(What is needed) Only the lines from the top of the listing below to the line that has "Make sure you" should be echoed, with both ends kept and pictures left out.

□ □ □ □

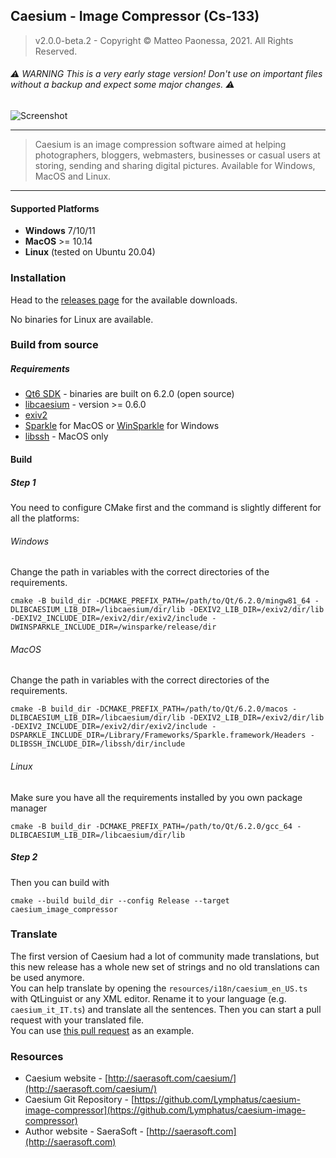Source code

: ## Caesium - Image Compressor (Cs-133)
> v2.0.0-beta.2 - Copyright &copy; Matteo Paonessa, 2021. All Rights Reserved.

###### ⚠️ WARNING This is a very early stage version! Don't use on important files without a backup and expect some major changes. ⚠️ 

![Screenshot](https://user-images.githubusercontent.com/12133996/136700618-e3b94328-e1c9-4bb0-9937-23e6e71e3ff1.PNG)

----------

> Caesium is an image compression software aimed at helping photographers, bloggers, webmasters, businesses or casual users at storing, sending and sharing digital pictures. Available for Windows, MacOS and Linux.

----------
#### Supported Platforms
- **Windows** 7/10/11
- **MacOS** >= 10.14
- **Linux** (tested on Ubuntu 20.04)

### Installation
Head to the  [releases page](https://github.com/Lymphatus/caesium-image-compressor/releases) for the available downloads.

No binaries for Linux are available.


### Build from source
##### Requirements
- [Qt6 SDK](https://www.qt.io/download/) - binaries are built on 6.2.0 (open source)
- [libcaesium](https://github.com/Lymphatus/libcaesium) - version >= 0.6.0
- [exiv2](https://github.com/exiv2/exiv2)
- [Sparkle](https://sparkle-project.org/) for MacOS or [WinSparkle](https://winsparkle.org/) for Windows
- [libssh](https://www.libssh.org/) - MacOS only

#### Build
##### Step 1
You need to configure CMake first and the command is slightly different for all the platforms:
###### Windows
Change the path in variables with the correct directories of the requirements.
```
cmake -B build_dir -DCMAKE_PREFIX_PATH=/path/to/Qt/6.2.0/mingw81_64 -DLIBCAESIUM_LIB_DIR=/libcaesium/dir/lib -DEXIV2_LIB_DIR=/exiv2/dir/lib -DEXIV2_INCLUDE_DIR=/exiv2/dir/exiv2/include -DWINSPARKLE_INCLUDE_DIR=/winsparke/release/dir
```
###### MacOS
Change the path in variables with the correct directories of the requirements.
```
cmake -B build_dir -DCMAKE_PREFIX_PATH=/path/to/Qt/6.2.0/macos -DLIBCAESIUM_LIB_DIR=/libcaesium/dir/lib -DEXIV2_LIB_DIR=/exiv2/dir/lib -DEXIV2_INCLUDE_DIR=/exiv2/dir/exiv2/include -DSPARKLE_INCLUDE_DIR=/Library/Frameworks/Sparkle.framework/Headers -DLIBSSH_INCLUDE_DIR=/libssh/dir/include
```
###### Linux
Make sure you have all the requirements installed by you own package manager
```
cmake -B build_dir -DCMAKE_PREFIX_PATH=/path/to/Qt/6.2.0/gcc_64 -DLIBCAESIUM_LIB_DIR=/libcaesium/dir/lib
```
##### Step 2
Then you can build with
```
cmake --build build_dir --config Release --target caesium_image_compressor
```

### Translate
The first version of Caesium had a lot of community made translations, but this new release has a whole new set of strings and no old translations can be used anymore.   
You can help translate by opening the `resources/i18n/caesium_en_US.ts` with QtLinguist or any XML editor. Rename it to your language (e.g. `caesium_it_IT.ts`) and translate all the sentences. Then you can start a pull request with your translated file.  
You can use [this pull request](https://github.com/Lymphatus/caesium-image-compressor/pull/57) as an example.

### Resources
* Caesium website - [http://saerasoft.com/caesium/](http://saerasoft.com/caesium/)
* Caesium Git Repository - [https://github.com/Lymphatus/caesium-image-compressor](https://github.com/Lymphatus/caesium-image-compressor)
* Author website - SaeraSoft - [http://saerasoft.com](http://saerasoft.com)
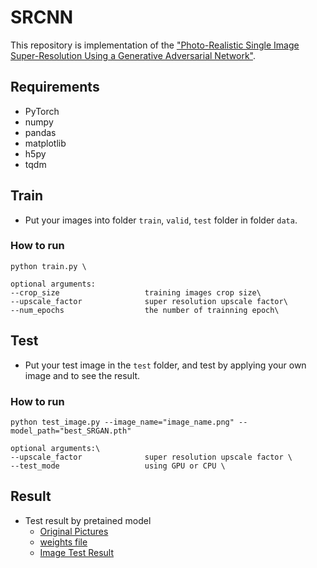 # SRCNN

This repository is implementation of the ["Photo-Realistic Single Image Super-Resolution Using a Generative Adversarial Network"](https://arxiv.org/abs/1609.04802).


## Requirements

- PyTorch 
- numpy
- pandas
- matplotlib
- h5py
- tqdm

## Train

- Put your images into folder `train`, `valid`, `test` folder in folder `data`.

### How to run

```
python train.py \

optional arguments:
--crop_size                   training images crop size\
--upscale_factor              super resolution upscale factor\
--num_epochs                  the number of trainning epoch\
```


## Test

- Put your test image in the `test` folder, and test by applying your own image and to see the result.

### How to run
```
python test_image.py --image_name="image_name.png" --model_path="best_SRGAN.pth"

optional arguments:\
--upscale_factor              super resolution upscale factor \
--test_mode                   using GPU or CPU \
```

## Result
- Test result by pretained model 
  - [Original Pictures](https://drive.google.com/drive/folders/1S8aXek99FzXTc7HEMqR341ID2Uubxm_Y?usp=share_link)
  - [weights file](https://drive.google.com/drive/folders/1XFVIY263p_QwRuOl7nJhrXiqORTCpG8y?usp=share_link)
  - [Image Test Result](https://drive.google.com/drive/folders/1QvDoP-U7Ux3CxgY_flRnxA4lqsDX9BD8?usp=share_link)


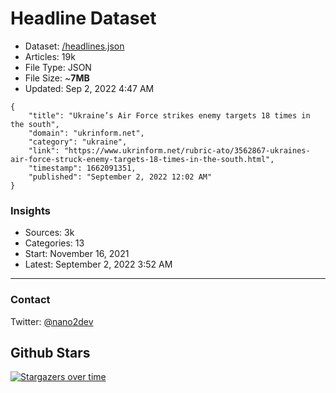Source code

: # Headline Dataset

- Dataset: [/headlines.json](https://raw.githubusercontent.com/fwd/news/master/headlines.json) 
- Articles: 19k
- File Type: JSON
- File Size: ~**7MB**
- Updated: Sep 2, 2022 4:47 AM

```
{
    "title": "Ukraine’s Air Force strikes enemy targets 18 times in the south",
    "domain": "ukrinform.net",
    "category": "ukraine",
    "link": "https://www.ukrinform.net/rubric-ato/3562867-ukraines-air-force-struck-enemy-targets-18-times-in-the-south.html",
    "timestamp": 1662091351,
    "published": "September 2, 2022 12:02 AM"
}
```

### Insights

- Sources: 3k
- Categories: 13
- Start: November 16, 2021
- Latest: September 2, 2022 3:52 AM

---

### Contact 

Twitter: [@nano2dev](https://twitter.com/nano2dev)

## Github Stars

[![Stargazers over time](https://starchart.cc/fwd/news.svg)](https://starchart.cc/fwd/news)
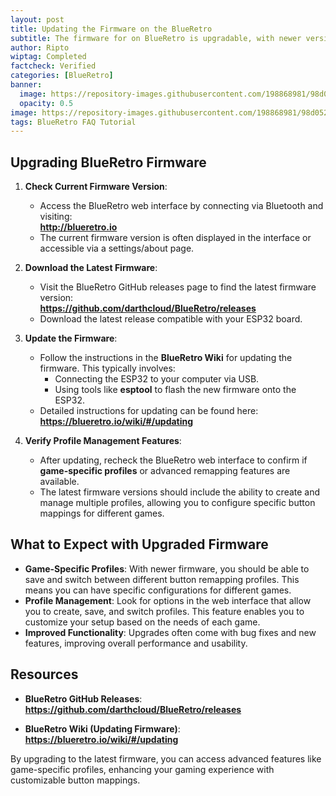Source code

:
 ```yaml
---
layout: post
title: Updating the Firmware on the BlueRetro
subtitle: The firmware for on BlueRetro is upgradable, with newer versions sometimes offering additional features like game-specific profiles. Here's how you can approach upgrading the firmware and what to expect from the update.
author: Ripto
wiptag: Completed
factcheck: Verified
categories: [BlueRetro]
banner: 
  image: https://repository-images.githubusercontent.com/198868981/98d05272-da79-4387-97af-7aaa665b2ff9
  opacity: 0.5
image: https://repository-images.githubusercontent.com/198868981/98d05272-da79-4387-97af-7aaa665b2ff9
tags: BlueRetro FAQ Tutorial
---
```


## Upgrading BlueRetro Firmware

1. **Check Current Firmware Version**:
   - Access the BlueRetro web interface by connecting via Bluetooth and visiting:  
     **http://blueretro.io**
   - The current firmware version is often displayed in the interface or accessible via a settings/about page.

2. **Download the Latest Firmware**:
   - Visit the BlueRetro GitHub releases page to find the latest firmware version:  
     **https://github.com/darthcloud/BlueRetro/releases**
   - Download the latest release compatible with your ESP32 board.

3. **Update the Firmware**:
   - Follow the instructions in the **BlueRetro Wiki** for updating the firmware. This typically involves:
     - Connecting the ESP32 to your computer via USB.
     - Using tools like **esptool** to flash the new firmware onto the ESP32.
   - Detailed instructions for updating can be found here:  
     **https://blueretro.io/wiki/#/updating**

4. **Verify Profile Management Features**:
   - After updating, recheck the BlueRetro web interface to confirm if **game-specific profiles** or advanced remapping features are available.
   - The latest firmware versions should include the ability to create and manage multiple profiles, allowing you to configure specific button mappings for different games.

## What to Expect with Upgraded Firmware

- **Game-Specific Profiles**: With newer firmware, you should be able to save and switch between different button remapping profiles. This means you can have specific configurations for different games.
- **Profile Management**: Look for options in the web interface that allow you to create, save, and switch profiles. This feature enables you to customize your setup based on the needs of each game.
- **Improved Functionality**: Upgrades often come with bug fixes and new features, improving overall performance and usability.

## Resources

- **BlueRetro GitHub Releases**:  
  **https://github.com/darthcloud/BlueRetro/releases**

- **BlueRetro Wiki (Updating Firmware)**:  
  **https://blueretro.io/wiki/#/updating**

By upgrading to the latest firmware, you can access advanced features like game-specific profiles, enhancing your gaming experience with customizable button mappings.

□ □ □ □

(Task result)
Source code

: ## Caesium - Image Compressor (Cs-133)
> v2.0.0-beta.2 - Copyright &copy; Matteo Paonessa, 2021. All Rights Reserved.

###### ⚠️ WARNING This is a very early stage version! Don't use on important files without a backup and expect some major changes. ⚠️ 

![Screenshot](https://user-images.githubusercontent.com/12133996/136700618-e3b94328-e1c9-4bb0-9937-23e6e71e3ff1.PNG)

----------

> Caesium is an image compression software aimed at helping photographers, bloggers, webmasters, businesses or casual users at storing, sending and sharing digital pictures. Available for Windows, MacOS and Linux.

----------
#### Supported Platforms
- **Windows** 7/10/11
- **MacOS** >= 10.14
- **Linux** (tested on Ubuntu 20.04)

### Installation
Head to the  [releases page](https://github.com/Lymphatus/caesium-image-compressor/releases) for the available downloads.

No binaries for Linux are available.


### Build from source
##### Requirements
- [Qt6 SDK](https://www.qt.io/download/) - binaries are built on 6.2.0 (open source)
- [libcaesium](https://github.com/Lymphatus/libcaesium) - version >= 0.6.0
- [exiv2](https://github.com/exiv2/exiv2)
- [Sparkle](https://sparkle-project.org/) for MacOS or [WinSparkle](https://winsparkle.org/) for Windows
- [libssh](https://www.libssh.org/) - MacOS only

#### Build
##### Step 1
You need to configure CMake first and the command is slightly different for all the platforms:
###### Windows
Change the path in variables with the correct directories of the requirements.
```
cmake -B build_dir -DCMAKE_PREFIX_PATH=/path/to/Qt/6.2.0/mingw81_64 -DLIBCAESIUM_LIB_DIR=/libcaesium/dir/lib -DEXIV2_LIB_DIR=/exiv2/dir/lib -DEXIV2_INCLUDE_DIR=/exiv2/dir/exiv2/include -DWINSPARKLE_INCLUDE_DIR=/winsparke/release/dir
```
###### MacOS
Change the path in variables with the correct directories of the requirements.
```
cmake -B build_dir -DCMAKE_PREFIX_PATH=/path/to/Qt/6.2.0/macos -DLIBCAESIUM_LIB_DIR=/libcaesium/dir/lib -DEXIV2_LIB_DIR=/exiv2/dir/lib -DEXIV2_INCLUDE_DIR=/exiv2/dir/exiv2/include -DSPARKLE_INCLUDE_DIR=/Library/Frameworks/Sparkle.framework/Headers -DLIBSSH_INCLUDE_DIR=/libssh/dir/include
```
###### Linux
Make sure you have all the requirements installed by you own package manager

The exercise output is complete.